** Record extracts **
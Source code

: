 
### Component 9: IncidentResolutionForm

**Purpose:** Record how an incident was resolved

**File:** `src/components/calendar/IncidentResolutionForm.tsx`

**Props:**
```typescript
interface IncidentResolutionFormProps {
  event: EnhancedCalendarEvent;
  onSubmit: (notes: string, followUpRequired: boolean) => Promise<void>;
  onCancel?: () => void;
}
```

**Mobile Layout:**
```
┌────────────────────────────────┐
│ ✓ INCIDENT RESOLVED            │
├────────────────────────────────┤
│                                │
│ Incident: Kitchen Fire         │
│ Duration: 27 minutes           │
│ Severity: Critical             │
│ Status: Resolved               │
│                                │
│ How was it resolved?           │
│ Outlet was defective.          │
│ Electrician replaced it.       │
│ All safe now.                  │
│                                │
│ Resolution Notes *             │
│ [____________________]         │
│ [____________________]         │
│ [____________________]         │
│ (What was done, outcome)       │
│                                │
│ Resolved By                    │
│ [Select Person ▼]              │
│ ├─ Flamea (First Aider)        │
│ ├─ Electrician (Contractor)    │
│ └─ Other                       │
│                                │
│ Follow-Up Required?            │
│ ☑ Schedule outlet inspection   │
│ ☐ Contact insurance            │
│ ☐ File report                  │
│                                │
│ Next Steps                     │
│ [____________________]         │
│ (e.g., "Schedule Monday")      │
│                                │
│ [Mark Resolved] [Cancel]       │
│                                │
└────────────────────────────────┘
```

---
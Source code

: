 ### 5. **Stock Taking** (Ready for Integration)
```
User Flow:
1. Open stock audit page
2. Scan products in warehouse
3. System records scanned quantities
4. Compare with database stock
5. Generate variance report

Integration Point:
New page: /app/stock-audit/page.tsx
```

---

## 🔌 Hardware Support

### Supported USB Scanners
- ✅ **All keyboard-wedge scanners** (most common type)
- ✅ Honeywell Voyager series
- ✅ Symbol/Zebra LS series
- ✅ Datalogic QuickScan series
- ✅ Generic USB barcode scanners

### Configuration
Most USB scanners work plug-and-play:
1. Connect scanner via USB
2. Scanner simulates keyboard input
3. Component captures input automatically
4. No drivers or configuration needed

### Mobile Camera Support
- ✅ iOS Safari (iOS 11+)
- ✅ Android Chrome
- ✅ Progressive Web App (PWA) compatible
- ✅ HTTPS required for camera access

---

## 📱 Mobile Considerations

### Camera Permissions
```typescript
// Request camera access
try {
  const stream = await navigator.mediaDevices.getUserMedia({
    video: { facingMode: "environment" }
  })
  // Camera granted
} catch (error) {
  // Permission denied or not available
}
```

** Task instructions **
Using the material, count the lines where the word "Electrician" appears. Give the number by itself.

** Result of the exercise **
2